Without even a solitary star visible and a blanket of cloud, the night became unbearably quiet. I had to check my ears. There wasn’t a sound. Not even a bird – for here in this part of the desert, there aren’t many. If there were, they quieted just like the humans.

Though I didn’t get the night I was expecting, I received with gratitude a different night—one of absolute silence and calm so complete and singular to be almost otherworldly. No place in the world is as quiet as a desert, so I laid back and listened with preternatural senses for the hum of the Joshua Tree energy vortex.

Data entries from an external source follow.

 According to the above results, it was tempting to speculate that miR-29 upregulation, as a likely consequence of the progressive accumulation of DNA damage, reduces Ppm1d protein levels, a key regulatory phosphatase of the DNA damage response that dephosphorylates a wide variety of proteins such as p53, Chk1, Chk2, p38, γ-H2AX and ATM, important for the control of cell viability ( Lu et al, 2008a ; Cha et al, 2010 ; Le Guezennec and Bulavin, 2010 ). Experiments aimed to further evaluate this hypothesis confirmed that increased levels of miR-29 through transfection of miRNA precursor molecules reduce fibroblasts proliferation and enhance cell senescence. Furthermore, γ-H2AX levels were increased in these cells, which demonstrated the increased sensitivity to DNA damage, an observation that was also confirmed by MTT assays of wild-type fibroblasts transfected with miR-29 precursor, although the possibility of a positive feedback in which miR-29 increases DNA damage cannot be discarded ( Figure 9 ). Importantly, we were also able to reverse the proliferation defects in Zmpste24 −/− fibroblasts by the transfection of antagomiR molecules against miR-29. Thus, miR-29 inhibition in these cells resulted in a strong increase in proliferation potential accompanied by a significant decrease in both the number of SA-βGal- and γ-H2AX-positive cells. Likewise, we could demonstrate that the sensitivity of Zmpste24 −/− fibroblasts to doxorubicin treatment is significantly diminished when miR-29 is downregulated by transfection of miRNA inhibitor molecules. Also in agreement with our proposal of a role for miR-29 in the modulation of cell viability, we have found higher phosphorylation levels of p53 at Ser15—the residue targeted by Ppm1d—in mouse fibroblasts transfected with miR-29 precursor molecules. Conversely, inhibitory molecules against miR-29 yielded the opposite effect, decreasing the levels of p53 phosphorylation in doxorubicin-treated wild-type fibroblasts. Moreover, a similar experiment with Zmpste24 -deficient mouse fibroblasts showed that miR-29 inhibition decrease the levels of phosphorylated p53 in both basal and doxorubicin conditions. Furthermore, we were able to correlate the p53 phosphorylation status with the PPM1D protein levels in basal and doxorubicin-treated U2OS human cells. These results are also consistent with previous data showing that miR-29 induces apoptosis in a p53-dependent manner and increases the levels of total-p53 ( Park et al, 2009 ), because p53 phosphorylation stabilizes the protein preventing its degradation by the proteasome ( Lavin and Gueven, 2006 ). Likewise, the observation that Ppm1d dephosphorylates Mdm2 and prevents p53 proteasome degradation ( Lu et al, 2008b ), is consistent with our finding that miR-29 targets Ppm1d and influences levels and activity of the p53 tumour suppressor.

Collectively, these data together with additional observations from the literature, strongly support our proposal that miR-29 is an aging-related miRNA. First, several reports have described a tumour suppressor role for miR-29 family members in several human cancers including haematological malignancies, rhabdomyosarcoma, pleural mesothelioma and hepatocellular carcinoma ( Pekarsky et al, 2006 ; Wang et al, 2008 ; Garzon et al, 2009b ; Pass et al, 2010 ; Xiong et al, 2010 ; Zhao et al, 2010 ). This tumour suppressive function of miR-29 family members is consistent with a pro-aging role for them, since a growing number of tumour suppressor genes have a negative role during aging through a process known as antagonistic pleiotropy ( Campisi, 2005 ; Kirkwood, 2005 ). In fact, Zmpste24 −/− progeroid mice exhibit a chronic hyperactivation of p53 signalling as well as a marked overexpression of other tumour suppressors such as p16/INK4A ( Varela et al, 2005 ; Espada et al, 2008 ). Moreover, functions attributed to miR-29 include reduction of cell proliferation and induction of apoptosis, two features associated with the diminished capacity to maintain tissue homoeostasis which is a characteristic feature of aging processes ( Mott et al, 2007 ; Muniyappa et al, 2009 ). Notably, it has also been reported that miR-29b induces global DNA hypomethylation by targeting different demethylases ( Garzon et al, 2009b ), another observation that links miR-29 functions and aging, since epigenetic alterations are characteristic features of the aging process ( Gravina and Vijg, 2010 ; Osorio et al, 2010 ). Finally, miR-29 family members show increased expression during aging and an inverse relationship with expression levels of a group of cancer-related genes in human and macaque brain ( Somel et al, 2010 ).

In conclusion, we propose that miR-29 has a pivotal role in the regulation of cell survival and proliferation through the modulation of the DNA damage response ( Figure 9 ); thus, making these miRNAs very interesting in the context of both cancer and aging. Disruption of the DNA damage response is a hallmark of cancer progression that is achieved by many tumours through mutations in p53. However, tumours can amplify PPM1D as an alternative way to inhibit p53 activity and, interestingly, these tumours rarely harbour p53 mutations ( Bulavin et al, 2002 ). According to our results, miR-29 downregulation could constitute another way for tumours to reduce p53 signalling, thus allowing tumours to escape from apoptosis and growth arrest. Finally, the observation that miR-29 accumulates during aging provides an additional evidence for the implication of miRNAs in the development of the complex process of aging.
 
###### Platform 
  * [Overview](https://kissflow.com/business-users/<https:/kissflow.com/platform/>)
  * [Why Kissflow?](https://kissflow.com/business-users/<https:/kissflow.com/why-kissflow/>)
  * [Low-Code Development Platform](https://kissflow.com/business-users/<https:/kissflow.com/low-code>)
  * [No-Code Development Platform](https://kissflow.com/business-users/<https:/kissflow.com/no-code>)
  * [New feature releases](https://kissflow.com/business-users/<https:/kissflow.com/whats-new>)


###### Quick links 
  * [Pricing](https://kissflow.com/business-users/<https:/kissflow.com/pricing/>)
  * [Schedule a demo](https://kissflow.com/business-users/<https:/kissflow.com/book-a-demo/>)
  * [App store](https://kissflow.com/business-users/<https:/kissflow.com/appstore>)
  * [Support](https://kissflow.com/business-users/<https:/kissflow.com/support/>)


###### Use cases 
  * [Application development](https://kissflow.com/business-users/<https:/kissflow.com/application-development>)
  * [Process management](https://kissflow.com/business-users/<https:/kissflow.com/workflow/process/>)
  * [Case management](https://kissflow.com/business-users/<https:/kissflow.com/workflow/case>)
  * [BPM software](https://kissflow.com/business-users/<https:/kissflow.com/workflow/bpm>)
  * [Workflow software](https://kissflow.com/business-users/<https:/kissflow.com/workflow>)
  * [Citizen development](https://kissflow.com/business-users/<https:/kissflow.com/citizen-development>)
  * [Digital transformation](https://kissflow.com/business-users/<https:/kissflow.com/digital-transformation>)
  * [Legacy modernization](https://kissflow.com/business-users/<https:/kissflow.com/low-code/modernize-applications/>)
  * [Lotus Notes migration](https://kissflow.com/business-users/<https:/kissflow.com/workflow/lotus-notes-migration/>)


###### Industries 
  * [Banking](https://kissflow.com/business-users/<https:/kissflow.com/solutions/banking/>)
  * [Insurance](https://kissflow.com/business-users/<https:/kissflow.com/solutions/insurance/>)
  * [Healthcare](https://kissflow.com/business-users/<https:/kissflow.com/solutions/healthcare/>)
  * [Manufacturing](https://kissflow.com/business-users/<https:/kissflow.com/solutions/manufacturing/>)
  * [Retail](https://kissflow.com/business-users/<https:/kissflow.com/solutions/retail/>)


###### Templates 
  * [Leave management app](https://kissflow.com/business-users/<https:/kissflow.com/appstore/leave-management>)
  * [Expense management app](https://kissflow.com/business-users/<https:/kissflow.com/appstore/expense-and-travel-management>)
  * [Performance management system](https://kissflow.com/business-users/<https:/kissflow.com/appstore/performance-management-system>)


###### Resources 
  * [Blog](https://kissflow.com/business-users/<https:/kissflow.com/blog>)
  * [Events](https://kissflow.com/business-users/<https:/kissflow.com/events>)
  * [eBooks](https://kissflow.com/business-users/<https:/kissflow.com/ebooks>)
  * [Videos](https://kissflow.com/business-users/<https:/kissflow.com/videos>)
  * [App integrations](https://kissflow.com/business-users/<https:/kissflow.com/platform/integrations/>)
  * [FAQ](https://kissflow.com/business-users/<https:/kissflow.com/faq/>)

In the cold morning, the light came on by inches. The silence of the campers around me continued and I took advantage of it with an extra-long chakra meditation. Soon, I could hear the sounds were soft voices and the start of vehicles as they pulled away. I made my coffee in my little camp percolator and made my way toward my first trail of the day. Little did I know my calm and tranquility would be very short-lived.

Desert Creatures

It was about 7 am and I’d been driving about 10 minutes without another car or person in sight. I was going about 40 miles per hour when I saw something crossing the road and slowed to let it get by. As I was passing, it lifted its hairy black leg and moved a bit quicker. My mouth popped open, and a guttural involuntarily scream came out. I was looking at my first wild tarantula.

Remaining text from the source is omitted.